**Task item**
Check every line of the entries below for "three", and copy the lines that have it.

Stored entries

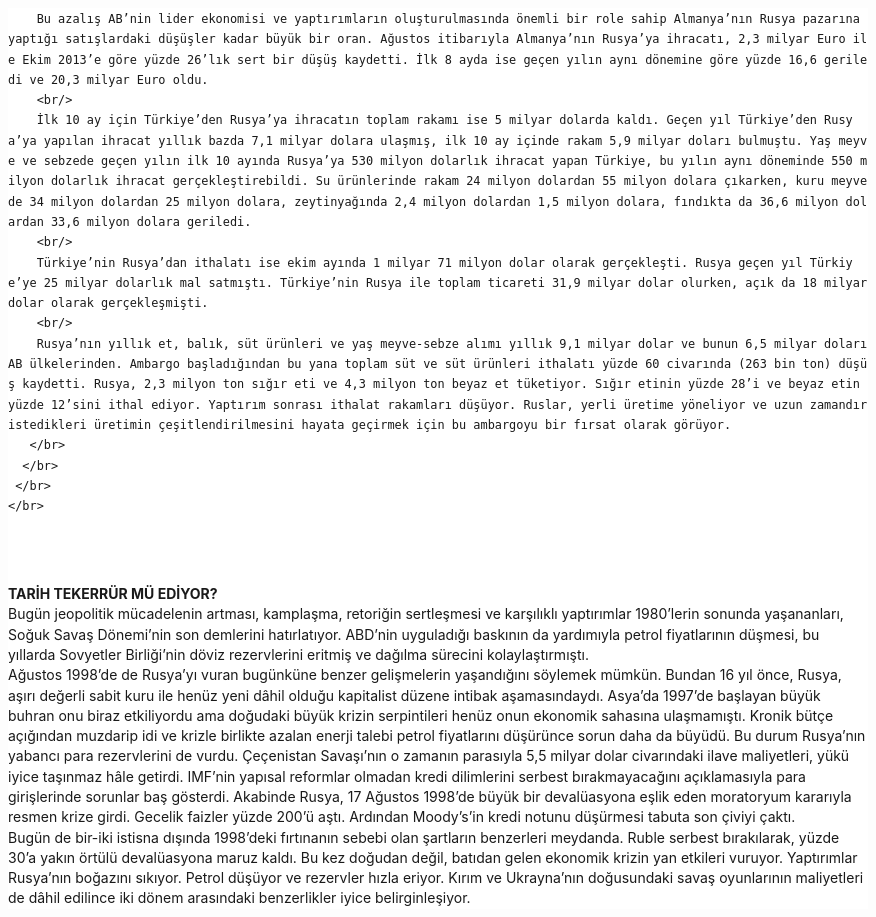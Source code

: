         Bu azalış AB’nin lider ekonomisi ve yaptırımların oluşturulmasında önemli bir role sahip Almanya’nın Rusya pazarına yaptığı satışlardaki düşüşler kadar büyük bir oran. Ağustos itibarıyla Almanya’nın Rusya’ya ihracatı, 2,3 milyar Euro ile Ekim 2013’e göre yüzde 26’lık sert bir düşüş kaydetti. İlk 8 ayda ise geçen yılın aynı dönemine göre yüzde 16,6 geriledi ve 20,3 milyar Euro oldu.
        <br/>
        İlk 10 ay için Türkiye’den Rusya’ya ihracatın toplam rakamı ise 5 milyar dolarda kaldı. Geçen yıl Türkiye’den Rusya’ya yapılan ihracat yıllık bazda 7,1 milyar dolara ulaşmış, ilk 10 ay içinde rakam 5,9 milyar doları bulmuştu. Yaş meyve ve sebzede geçen yılın ilk 10 ayında Rusya’ya 530 milyon dolarlık ihracat yapan Türkiye, bu yılın aynı döneminde 550 milyon dolarlık ihracat gerçekleştirebildi. Su ürünlerinde rakam 24 milyon dolardan 55 milyon dolara çıkarken, kuru meyvede 34 milyon dolardan 25 milyon dolara, zeytinyağında 2,4 milyon dolardan 1,5 milyon dolara, fındıkta da 36,6 milyon dolardan 33,6 milyon dolara geriledi.
        <br/>
        Türkiye’nin Rusya’dan ithalatı ise ekim ayında 1 milyar 71 milyon dolar olarak gerçekleşti. Rusya geçen yıl Türkiye’ye 25 milyar dolarlık mal satmıştı. Türkiye’nin Rusya ile toplam ticareti 31,9 milyar dolar olurken, açık da 18 milyar dolar olarak gerçekleşmişti.
        <br/>
        Rusya’nın yıllık et, balık, süt ürünleri ve yaş meyve-sebze alımı yıllık 9,1 milyar dolar ve bunun 6,5 milyar doları AB ülkelerinden. Ambargo başladığından bu yana toplam süt ve süt ürünleri ithalatı yüzde 60 civarında (263 bin ton) düşüş kaydetti. Rusya, 2,3 milyon ton sığır eti ve 4,3 milyon ton beyaz et tüketiyor. Sığır etinin yüzde 28’i ve beyaz etin yüzde 12’sini ithal ediyor. Yaptırım sonrası ithalat rakamları düşüyor. Ruslar, yerli üretime yöneliyor ve uzun zamandır istedikleri üretimin çeşitlendirilmesini hayata geçirmek için bu ambargoyu bir fırsat olarak görüyor.
       </br>
      </br>
     </br>
    </br>
   </br>
  </br>
 </p>
 <p>
  <strong>
   TARİH TEKERRÜR MÜ EDİYOR?
  </strong>
  <br/>
  Bugün jeopolitik mücadelenin artması, kamplaşma, retoriğin sertleşmesi ve karşılıklı yaptırımlar 1980’lerin sonunda yaşananları, Soğuk Savaş Dönemi’nin son demlerini hatırlatıyor. ABD’nin uyguladığı baskının da yardımıyla petrol fiyatlarının düşmesi, bu yıllarda Sovyetler Birliği’nin döviz rezervlerini eritmiş ve dağılma sürecini kolaylaştırmıştı.
  <br/>
  Ağustos 1998’de de Rusya’yı vuran bugünküne benzer gelişmelerin yaşandığını söylemek mümkün. Bundan 16 yıl önce, Rusya, aşırı değerli sabit kuru ile henüz yeni dâhil olduğu kapitalist düzene intibak aşamasındaydı. Asya’da 1997’de başlayan büyük buhran onu biraz etkiliyordu ama doğudaki büyük krizin serpintileri henüz onun ekonomik sahasına ulaşmamıştı. Kronik bütçe açığından muzdarip idi ve krizle birlikte azalan enerji talebi petrol fiyatlarını düşürünce sorun daha da büyüdü. Bu durum Rusya’nın yabancı para rezervlerini de vurdu. Çeçenistan Savaşı’nın o zamanın parasıyla 5,5 milyar dolar civarındaki ilave maliyetleri, yükü iyice taşınmaz hâle getirdi. IMF’nin yapısal reformlar olmadan kredi dilimlerini serbest bırakmayacağını açıklamasıyla para girişlerinde sorunlar baş gösterdi. Akabinde Rusya, 17 Ağustos 1998’de büyük bir devalüasyona eşlik eden moratoryum kararıyla resmen krize girdi. Gecelik faizler yüzde 200’ü aştı. Ardından Moody’s’in kredi notunu düşürmesi tabuta son çiviyi çaktı.
  <br/>
  Bugün de bir-iki istisna dışında 1998’deki fırtınanın sebebi olan şartların benzerleri meydanda. Ruble serbest bırakılarak, yüzde 30’a yakın örtülü devalüasyona maruz kaldı. Bu kez doğudan değil, batıdan gelen ekonomik krizin yan etkileri vuruyor. Yaptırımlar Rusya’nın boğazını sıkıyor. Petrol düşüyor ve rezervler hızla eriyor. Kırım ve Ukrayna’nın doğusundaki savaş oyunlarının maliyetleri de dâhil edilince iki dönem arasındaki benzerlikler iyice belirginleşiyor.
  <br/>
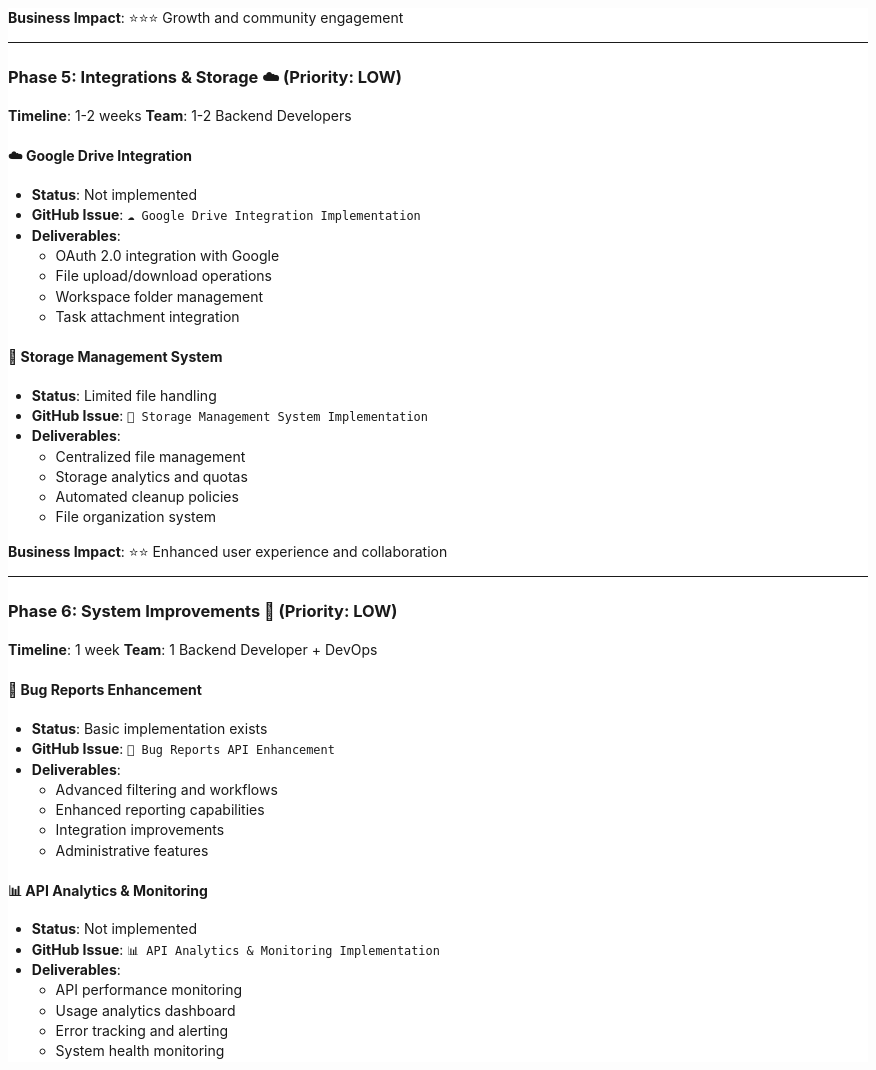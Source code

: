 **Business Impact**: ⭐⭐⭐ Growth and community engagement

---

### Phase 5: Integrations & Storage ☁️ (Priority: LOW)
**Timeline**: 1-2 weeks
**Team**: 1-2 Backend Developers

#### ☁️ Google Drive Integration
- **Status**: Not implemented
- **GitHub Issue**: `☁️ Google Drive Integration Implementation`
- **Deliverables**:
  - OAuth 2.0 integration with Google
  - File upload/download operations
  - Workspace folder management
  - Task attachment integration

#### 📁 Storage Management System
- **Status**: Limited file handling
- **GitHub Issue**: `📁 Storage Management System Implementation`
- **Deliverables**:
  - Centralized file management
  - Storage analytics and quotas
  - Automated cleanup policies
  - File organization system

**Business Impact**: ⭐⭐ Enhanced user experience and collaboration

---

### Phase 6: System Improvements 🔧 (Priority: LOW)
**Timeline**: 1 week
**Team**: 1 Backend Developer + DevOps

#### 🔧 Bug Reports Enhancement
- **Status**: Basic implementation exists
- **GitHub Issue**: `🔧 Bug Reports API Enhancement`
- **Deliverables**:
  - Advanced filtering and workflows
  - Enhanced reporting capabilities
  - Integration improvements
  - Administrative features

#### 📊 API Analytics & Monitoring
- **Status**: Not implemented
- **GitHub Issue**: `📊 API Analytics & Monitoring Implementation`
- **Deliverables**:
  - API performance monitoring
  - Usage analytics dashboard
  - Error tracking and alerting
  - System health monitoring
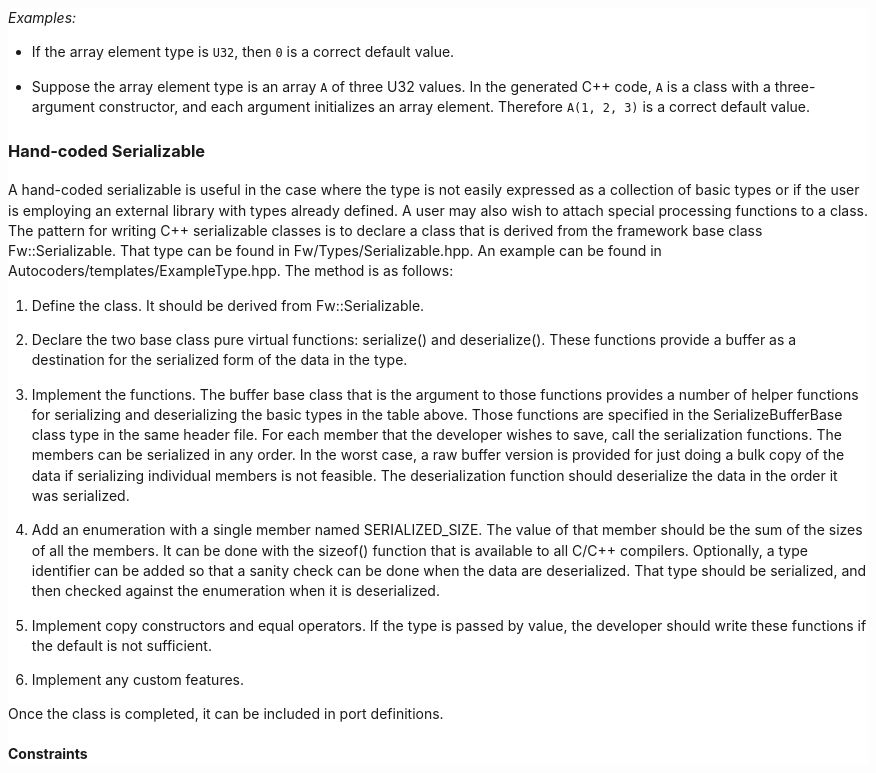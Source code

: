 *Examples:*

* If the array element type is `U32`, then `0` is a correct default value.

* Suppose the array element type is an array `A` of three U32 values.
In the generated C++ code, `A` is a class with a three-argument constructor,
and each argument initializes an array element.
Therefore `A(1, 2, 3)` is a correct default value.


### Hand-coded Serializable

A hand-coded serializable is useful in the case where the type is not
easily expressed as a collection of basic types or if the user is
employing an external library with types already defined. A user may
also wish to attach special processing functions to a class. The pattern
for writing C++ serializable classes is to declare a class that is
derived from the framework base class Fw::Serializable. That type can be
found in Fw/Types/Serializable.hpp. An example can be found in
Autocoders/templates/ExampleType.hpp. The method is as follows:

1. Define the class. It should be derived from Fw::Serializable.

1. Declare the two base class pure virtual functions: serialize() and
   deserialize(). These functions provide a buffer as a destination for
   the serialized form of the data in the type.

1. Implement the functions. The buffer base class that is the argument
   to those functions provides a number of helper functions for
   serializing and deserializing the basic types in the table above.
   Those functions are specified in the SerializeBufferBase class type
   in the same header file. For each member that the developer wishes
   to save, call the serialization functions. The members can be
   serialized in any order. In the worst case, a raw buffer version is
   provided for just doing a bulk copy of the data if serializing
   individual members is not feasible. The deserialization function
   should deserialize the data in the order it was serialized.

1. Add an enumeration with a single member named SERIALIZED\_SIZE. The
   value of that member should be the sum of the sizes of all the
   members. It can be done with the sizeof() function that is available
   to all C/C++ compilers. Optionally, a type identifier can be added
   so that a sanity check can be done when the data are deserialized.
   That type should be serialized, and then checked against the
   enumeration when it is deserialized.

1. Implement copy constructors and equal operators. If the type is
   passed by value, the developer should write these functions if the
   default is not sufficient.

1. Implement any custom features.

Once the class is completed, it can be included in port definitions.

#### Constraints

**Solution below**
* Suppose the array element type is an array `A` of three U32 values.
In the generated C++ code, `A` is a class with a three-argument constructor,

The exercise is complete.